翌朝。蔵之介が様子を見に、部屋にやってきた。
「兄貴、昨夜は寝れたっスか~? 冷えピタ実験は、うまくいったんス…… か?」
蔵之介の言葉は途中で止まってしまった。というのも、大の字で寝ている千秋の股間が、びしょびしょに濡れていたのだ。
「千秋、引っ越ししたんだって? 様子を見に来たわ…… よ」
と、ちょうどそこへ知り合いの女性、まり子も現れ、彼女も部屋の中を覗くと蔵之介と同じように絶句する。
「ん、うう・・・む」
二人が固まっていると、千秋が目を覚ました。
「おう、蔵之介にまり子氏ではないか。どうした? 変な顔をして」
すると、蔵之介が指をわなわな震わせながら、千秋の股間の部分を指さした。
「あ、あにき…… 股のところが、濡れて…… まさか、寝小便、を?」
「ん? ……おおう!!」
ここで千秋も、股が濡れていることに気付く。昨夜股間に当てていた氷嚢が破け、中の水がこぼれたのだ。
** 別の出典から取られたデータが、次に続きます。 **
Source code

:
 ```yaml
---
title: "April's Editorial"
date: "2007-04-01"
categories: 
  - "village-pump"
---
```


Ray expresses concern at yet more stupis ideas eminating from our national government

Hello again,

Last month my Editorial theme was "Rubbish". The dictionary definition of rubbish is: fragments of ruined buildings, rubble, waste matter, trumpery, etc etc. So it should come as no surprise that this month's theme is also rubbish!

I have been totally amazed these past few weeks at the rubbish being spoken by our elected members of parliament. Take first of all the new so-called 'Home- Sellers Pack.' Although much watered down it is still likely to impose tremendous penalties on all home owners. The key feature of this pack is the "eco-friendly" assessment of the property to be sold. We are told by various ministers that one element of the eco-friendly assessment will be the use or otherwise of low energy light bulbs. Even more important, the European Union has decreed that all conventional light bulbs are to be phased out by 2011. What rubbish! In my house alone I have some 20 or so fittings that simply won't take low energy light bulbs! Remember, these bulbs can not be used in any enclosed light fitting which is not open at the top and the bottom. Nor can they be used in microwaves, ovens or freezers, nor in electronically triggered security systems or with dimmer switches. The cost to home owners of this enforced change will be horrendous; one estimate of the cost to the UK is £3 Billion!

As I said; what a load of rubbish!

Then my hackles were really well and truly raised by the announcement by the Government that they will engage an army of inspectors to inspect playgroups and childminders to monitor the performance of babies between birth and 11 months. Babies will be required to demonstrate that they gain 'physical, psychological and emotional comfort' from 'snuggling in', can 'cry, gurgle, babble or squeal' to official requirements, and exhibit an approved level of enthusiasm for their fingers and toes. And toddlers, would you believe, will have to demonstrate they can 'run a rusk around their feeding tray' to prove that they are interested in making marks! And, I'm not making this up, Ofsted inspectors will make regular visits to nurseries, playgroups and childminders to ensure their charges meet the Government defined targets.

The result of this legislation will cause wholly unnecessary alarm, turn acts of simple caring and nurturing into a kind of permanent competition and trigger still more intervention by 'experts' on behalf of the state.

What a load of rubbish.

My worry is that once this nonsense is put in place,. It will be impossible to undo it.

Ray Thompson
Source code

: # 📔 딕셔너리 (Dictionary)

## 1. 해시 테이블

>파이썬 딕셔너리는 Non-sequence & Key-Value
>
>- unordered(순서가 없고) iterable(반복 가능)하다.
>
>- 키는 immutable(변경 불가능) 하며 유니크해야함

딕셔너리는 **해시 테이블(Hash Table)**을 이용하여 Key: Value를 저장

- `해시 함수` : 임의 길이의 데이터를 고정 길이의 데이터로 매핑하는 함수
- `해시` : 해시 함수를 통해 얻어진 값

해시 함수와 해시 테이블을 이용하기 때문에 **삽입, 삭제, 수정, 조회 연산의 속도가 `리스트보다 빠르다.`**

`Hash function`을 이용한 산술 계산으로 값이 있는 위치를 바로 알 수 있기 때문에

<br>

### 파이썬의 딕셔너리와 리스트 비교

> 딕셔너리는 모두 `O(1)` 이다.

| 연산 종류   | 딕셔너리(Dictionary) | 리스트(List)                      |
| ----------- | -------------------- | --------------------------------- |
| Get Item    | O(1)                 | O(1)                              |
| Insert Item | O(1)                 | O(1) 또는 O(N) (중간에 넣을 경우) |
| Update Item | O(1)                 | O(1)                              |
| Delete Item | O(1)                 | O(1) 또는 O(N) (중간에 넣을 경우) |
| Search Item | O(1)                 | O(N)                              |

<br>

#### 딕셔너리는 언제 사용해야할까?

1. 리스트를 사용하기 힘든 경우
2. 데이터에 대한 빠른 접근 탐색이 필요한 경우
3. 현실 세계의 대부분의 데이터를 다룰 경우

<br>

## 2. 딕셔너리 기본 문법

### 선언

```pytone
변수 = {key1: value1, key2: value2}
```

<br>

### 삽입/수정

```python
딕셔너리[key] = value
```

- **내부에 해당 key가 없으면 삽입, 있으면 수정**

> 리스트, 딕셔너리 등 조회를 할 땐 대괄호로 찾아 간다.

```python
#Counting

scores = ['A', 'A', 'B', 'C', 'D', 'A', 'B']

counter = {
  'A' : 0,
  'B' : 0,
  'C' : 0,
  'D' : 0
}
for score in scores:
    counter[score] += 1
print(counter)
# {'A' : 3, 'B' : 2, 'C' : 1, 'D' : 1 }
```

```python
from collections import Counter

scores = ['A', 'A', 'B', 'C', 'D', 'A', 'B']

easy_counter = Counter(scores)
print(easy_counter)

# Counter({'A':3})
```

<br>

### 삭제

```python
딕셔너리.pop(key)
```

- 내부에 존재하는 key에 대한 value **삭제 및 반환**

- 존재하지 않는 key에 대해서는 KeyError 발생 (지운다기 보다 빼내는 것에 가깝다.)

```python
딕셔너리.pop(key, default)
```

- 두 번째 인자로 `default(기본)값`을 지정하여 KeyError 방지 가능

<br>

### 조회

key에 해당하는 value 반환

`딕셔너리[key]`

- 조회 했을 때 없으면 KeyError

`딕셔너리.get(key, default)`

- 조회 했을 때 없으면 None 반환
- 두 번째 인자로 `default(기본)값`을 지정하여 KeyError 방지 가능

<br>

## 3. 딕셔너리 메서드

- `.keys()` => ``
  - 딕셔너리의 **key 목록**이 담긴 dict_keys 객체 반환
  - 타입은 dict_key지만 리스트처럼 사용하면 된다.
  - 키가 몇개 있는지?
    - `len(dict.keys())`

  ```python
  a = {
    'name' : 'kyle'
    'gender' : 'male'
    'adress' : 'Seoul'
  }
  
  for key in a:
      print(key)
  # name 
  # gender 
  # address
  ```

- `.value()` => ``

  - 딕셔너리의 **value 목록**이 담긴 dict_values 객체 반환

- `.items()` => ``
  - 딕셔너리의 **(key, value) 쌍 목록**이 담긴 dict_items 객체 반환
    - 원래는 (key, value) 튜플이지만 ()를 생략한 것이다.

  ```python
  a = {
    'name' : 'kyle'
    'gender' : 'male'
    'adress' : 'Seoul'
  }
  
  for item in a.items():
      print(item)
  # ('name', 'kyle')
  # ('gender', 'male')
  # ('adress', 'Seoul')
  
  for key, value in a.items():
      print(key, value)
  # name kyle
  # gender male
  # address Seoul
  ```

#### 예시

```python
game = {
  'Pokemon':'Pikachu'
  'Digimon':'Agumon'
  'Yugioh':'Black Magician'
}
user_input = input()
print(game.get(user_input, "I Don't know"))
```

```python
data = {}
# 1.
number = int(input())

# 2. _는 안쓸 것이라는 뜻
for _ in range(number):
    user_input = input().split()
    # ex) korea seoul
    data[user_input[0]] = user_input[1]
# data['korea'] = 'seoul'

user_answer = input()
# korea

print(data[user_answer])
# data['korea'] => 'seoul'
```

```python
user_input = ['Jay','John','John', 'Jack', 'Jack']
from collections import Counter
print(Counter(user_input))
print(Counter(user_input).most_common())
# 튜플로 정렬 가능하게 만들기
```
「まさか、その年になって…… いくら、小学五年までおねしょしてたからって」
まり子もさらっと黒歴史をばらしつつ、信じられないという顔をする。千秋も本当の理由を説明すればよかったのだが、気が動転していたことと、冷えピタで乗り切ると豪語したこともあってか、
「こ、これはおねしょなどではない! そ、そう…… これは、喜びの汁よぉ! 漢暮らしの始まりに感極まって流れた、喜びの汁よぉ!」
と、意味不明なことを叫んだのであった。
当然、二人は信じるはずもなく、『大人になっても寝小便をした男』として暫くの間二人、特にまり子に散々いじられる羽目になったのであった。
そして、懲りた千秋はというと、股間を濡らしたその日のうちに、エアコンを買いに電気店へとダッシュしたのであった。